Each line of the data below from the one holding "entscheidet. Sie würden" to the one holding "eine faire Chance", inclusive, is to be reproduced exactly; no other line belongs in the answer.

▬▬▬▬▬▬

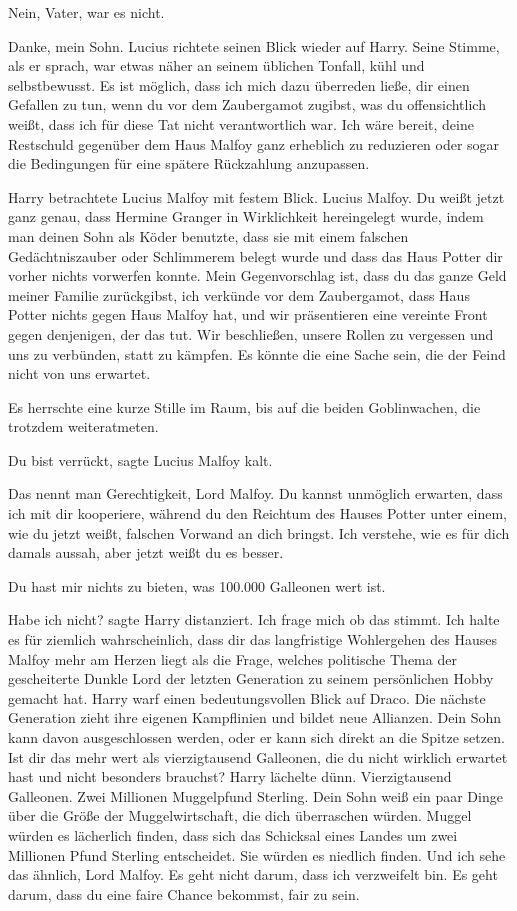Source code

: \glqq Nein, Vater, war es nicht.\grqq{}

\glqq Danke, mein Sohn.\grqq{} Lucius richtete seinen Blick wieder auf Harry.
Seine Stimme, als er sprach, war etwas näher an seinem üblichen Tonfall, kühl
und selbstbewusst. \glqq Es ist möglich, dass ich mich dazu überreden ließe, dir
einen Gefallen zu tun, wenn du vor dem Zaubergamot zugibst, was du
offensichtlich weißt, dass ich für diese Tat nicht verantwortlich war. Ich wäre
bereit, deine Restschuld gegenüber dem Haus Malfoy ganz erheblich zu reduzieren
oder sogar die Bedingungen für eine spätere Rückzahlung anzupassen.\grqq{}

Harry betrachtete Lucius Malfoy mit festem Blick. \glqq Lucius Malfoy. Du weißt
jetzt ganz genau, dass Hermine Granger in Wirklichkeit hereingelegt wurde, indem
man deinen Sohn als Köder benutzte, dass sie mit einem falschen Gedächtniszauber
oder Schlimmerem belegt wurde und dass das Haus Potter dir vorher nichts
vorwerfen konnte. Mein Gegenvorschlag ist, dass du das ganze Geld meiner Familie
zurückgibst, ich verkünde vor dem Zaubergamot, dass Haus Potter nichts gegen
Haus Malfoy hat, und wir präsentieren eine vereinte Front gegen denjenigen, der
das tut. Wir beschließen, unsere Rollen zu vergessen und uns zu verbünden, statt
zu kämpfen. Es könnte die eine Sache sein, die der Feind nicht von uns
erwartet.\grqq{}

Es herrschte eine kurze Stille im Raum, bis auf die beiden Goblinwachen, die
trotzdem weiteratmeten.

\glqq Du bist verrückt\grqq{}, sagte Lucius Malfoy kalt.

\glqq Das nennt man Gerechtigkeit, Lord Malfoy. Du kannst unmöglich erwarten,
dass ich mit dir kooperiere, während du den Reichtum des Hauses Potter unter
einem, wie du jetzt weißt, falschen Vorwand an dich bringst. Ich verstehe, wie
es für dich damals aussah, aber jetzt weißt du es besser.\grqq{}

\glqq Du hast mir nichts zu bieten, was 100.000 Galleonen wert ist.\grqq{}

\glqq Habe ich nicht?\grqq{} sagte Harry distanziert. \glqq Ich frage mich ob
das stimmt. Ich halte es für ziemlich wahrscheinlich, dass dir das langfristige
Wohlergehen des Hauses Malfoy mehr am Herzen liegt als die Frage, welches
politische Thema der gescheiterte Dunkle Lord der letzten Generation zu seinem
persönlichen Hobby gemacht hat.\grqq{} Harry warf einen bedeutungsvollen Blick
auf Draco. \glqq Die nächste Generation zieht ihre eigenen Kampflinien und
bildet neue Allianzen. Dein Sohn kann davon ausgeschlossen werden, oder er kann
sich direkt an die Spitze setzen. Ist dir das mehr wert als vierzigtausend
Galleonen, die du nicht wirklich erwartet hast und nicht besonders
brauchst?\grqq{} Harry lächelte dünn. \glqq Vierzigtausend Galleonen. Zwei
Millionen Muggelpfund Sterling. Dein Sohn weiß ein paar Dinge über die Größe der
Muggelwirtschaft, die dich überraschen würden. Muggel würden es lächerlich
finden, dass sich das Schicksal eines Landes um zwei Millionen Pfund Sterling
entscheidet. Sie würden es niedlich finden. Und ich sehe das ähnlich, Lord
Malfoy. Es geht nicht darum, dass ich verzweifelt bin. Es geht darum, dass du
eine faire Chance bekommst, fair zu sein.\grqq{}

▬▬▬▬▬▬

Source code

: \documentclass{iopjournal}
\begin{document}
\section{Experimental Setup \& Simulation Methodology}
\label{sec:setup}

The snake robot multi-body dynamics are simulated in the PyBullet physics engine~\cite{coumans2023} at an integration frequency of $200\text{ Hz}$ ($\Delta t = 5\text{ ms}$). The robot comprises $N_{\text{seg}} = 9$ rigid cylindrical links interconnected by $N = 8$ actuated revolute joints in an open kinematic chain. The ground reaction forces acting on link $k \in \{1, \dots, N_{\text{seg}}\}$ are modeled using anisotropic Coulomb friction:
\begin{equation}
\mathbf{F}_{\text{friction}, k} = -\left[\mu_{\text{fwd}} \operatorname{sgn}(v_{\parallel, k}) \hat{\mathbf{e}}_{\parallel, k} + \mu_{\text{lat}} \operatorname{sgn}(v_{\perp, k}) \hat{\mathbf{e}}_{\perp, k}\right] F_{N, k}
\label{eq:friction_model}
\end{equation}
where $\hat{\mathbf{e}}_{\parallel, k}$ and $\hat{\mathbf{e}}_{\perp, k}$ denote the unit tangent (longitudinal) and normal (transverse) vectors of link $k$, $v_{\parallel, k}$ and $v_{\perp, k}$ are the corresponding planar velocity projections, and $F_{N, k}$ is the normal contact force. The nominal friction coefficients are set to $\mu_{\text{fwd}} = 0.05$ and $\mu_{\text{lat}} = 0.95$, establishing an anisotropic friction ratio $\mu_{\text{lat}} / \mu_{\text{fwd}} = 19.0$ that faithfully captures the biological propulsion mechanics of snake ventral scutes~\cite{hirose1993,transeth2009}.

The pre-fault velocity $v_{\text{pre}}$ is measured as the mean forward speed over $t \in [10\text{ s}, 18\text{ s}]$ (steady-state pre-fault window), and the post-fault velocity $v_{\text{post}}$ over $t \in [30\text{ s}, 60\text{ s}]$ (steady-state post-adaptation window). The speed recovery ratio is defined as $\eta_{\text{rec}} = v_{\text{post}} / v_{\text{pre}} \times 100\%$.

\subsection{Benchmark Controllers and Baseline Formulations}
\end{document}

▬▬▬▬▬▬

=== Answer to this exercise ===
entscheidet. Sie würden es niedlich finden. Und ich sehe das ähnlich, Lord
Malfoy. Es geht nicht darum, dass ich verzweifelt bin. Es geht darum, dass du
eine faire Chance bekommst, fair zu sein.\grqq{}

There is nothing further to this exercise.